MATERIAL TO PROCESS:
◇ ◇ ◇
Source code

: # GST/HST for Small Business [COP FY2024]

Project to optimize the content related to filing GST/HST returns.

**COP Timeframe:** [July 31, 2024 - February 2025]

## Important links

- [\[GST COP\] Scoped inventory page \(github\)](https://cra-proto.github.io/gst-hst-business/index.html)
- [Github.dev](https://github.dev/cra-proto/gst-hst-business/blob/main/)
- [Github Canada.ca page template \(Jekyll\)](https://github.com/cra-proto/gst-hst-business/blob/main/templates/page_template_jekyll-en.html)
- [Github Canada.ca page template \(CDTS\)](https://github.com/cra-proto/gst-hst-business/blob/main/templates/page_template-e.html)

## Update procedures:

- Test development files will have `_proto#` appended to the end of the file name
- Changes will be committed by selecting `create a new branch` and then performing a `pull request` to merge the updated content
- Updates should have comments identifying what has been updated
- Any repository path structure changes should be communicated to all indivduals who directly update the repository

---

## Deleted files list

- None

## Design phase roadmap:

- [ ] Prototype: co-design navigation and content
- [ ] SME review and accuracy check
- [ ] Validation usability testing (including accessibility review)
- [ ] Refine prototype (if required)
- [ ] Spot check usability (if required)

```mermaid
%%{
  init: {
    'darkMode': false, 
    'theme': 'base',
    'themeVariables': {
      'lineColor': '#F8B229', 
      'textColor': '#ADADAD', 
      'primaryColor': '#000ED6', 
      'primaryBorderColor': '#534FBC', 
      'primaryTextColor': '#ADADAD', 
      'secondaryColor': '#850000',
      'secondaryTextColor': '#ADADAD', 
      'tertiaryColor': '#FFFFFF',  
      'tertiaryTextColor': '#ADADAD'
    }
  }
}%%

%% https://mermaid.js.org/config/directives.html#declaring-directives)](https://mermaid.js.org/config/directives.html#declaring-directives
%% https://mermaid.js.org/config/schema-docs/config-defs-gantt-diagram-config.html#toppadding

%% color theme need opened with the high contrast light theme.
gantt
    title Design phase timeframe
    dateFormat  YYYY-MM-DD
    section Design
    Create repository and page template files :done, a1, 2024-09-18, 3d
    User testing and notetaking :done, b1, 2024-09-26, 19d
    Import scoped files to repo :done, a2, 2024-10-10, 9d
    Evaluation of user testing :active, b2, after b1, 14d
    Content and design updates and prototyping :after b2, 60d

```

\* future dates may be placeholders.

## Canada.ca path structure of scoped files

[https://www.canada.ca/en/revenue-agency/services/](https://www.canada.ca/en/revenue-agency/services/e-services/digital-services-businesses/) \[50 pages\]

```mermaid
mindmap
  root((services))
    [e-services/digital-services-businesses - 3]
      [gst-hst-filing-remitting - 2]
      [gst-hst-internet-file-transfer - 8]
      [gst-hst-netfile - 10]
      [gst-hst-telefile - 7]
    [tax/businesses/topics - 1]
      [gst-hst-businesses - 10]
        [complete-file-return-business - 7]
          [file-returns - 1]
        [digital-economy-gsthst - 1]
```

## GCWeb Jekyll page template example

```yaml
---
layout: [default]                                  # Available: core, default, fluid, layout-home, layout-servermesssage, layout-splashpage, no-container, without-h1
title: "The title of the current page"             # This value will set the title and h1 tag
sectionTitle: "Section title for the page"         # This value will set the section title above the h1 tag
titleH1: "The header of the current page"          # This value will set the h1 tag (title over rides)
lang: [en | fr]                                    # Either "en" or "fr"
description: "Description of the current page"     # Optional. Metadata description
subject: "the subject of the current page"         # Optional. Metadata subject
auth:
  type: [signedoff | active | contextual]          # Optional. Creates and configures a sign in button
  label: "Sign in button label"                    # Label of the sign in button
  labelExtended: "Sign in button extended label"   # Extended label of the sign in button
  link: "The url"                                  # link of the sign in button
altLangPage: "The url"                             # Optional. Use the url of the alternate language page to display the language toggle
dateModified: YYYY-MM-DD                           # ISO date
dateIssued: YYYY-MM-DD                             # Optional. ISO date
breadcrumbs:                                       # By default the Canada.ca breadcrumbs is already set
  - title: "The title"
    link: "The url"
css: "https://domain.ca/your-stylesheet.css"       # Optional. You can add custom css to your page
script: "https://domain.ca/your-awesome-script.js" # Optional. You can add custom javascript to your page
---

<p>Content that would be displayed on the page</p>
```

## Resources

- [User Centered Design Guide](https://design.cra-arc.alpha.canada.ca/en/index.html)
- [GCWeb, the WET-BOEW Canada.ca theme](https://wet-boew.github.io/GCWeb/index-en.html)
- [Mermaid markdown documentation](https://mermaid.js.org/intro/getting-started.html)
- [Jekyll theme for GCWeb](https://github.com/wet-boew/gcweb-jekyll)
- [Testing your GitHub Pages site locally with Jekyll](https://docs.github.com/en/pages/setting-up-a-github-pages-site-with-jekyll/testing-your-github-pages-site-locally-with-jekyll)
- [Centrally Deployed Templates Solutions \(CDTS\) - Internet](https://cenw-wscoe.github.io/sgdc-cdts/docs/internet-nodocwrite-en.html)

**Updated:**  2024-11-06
◇ ◇ ◇
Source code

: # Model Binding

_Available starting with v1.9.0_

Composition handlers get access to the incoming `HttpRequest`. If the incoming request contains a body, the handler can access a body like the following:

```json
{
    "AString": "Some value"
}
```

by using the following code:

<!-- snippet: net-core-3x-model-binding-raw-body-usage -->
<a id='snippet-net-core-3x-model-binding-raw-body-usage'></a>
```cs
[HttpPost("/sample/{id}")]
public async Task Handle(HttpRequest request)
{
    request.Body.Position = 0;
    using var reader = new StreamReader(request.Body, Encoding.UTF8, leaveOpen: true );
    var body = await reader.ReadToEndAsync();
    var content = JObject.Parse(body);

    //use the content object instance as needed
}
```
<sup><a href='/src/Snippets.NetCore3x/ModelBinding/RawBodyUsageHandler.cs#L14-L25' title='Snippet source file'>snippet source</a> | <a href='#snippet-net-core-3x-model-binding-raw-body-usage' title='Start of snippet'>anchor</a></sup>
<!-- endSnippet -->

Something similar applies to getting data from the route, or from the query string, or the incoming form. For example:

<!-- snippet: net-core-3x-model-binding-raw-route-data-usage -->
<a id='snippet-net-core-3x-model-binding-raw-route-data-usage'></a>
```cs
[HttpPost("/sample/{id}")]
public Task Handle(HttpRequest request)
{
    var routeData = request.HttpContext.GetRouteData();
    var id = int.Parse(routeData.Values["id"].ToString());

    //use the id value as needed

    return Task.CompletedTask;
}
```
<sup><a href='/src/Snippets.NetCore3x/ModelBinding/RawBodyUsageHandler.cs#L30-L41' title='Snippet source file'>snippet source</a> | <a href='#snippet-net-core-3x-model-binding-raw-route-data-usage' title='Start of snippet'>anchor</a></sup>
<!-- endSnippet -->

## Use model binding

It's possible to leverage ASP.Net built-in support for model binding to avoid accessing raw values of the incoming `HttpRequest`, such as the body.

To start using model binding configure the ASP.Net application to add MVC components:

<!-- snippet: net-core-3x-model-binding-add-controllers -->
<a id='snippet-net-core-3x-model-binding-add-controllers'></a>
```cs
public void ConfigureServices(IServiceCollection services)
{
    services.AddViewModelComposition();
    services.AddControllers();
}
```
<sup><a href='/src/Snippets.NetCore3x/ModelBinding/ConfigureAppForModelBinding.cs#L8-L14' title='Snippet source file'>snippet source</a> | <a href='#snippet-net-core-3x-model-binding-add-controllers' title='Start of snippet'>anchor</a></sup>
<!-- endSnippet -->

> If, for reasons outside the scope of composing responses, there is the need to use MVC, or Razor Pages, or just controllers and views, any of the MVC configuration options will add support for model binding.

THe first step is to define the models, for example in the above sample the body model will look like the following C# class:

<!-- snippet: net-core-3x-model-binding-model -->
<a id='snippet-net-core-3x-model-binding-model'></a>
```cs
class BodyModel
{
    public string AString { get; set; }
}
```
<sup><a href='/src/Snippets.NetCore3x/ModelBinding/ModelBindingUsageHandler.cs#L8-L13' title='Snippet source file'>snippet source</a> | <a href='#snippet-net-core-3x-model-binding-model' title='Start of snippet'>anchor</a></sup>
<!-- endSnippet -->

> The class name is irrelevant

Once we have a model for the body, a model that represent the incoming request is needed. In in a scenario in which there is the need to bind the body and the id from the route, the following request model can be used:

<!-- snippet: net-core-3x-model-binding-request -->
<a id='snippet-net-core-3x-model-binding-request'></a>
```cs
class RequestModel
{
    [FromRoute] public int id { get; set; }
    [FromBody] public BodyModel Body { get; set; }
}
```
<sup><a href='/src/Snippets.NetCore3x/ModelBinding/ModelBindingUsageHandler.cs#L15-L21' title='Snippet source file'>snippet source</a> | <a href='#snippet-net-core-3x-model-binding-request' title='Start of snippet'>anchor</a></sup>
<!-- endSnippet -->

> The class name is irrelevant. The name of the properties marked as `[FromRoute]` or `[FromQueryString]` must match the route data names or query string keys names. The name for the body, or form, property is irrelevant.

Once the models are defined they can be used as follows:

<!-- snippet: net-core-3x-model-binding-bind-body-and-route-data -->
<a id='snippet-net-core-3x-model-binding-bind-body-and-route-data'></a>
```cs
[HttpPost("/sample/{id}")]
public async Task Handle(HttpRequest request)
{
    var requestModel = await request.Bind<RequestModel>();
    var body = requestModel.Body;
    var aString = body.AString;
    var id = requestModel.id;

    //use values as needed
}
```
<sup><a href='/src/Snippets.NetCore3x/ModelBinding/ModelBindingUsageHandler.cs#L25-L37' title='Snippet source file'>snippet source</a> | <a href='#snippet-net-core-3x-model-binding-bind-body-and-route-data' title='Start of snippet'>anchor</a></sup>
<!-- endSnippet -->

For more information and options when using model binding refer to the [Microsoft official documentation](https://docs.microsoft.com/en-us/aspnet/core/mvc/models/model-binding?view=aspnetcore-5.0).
◇ ◇ ◇
WHAT YOU HAVE TO DO: Search the preceding listing for "Parse" and extract every line where it is found.

WRITTEN SOLUTION:
    var content = JObject.Parse(body);
    var id = int.Parse(routeData.Values["id"].ToString());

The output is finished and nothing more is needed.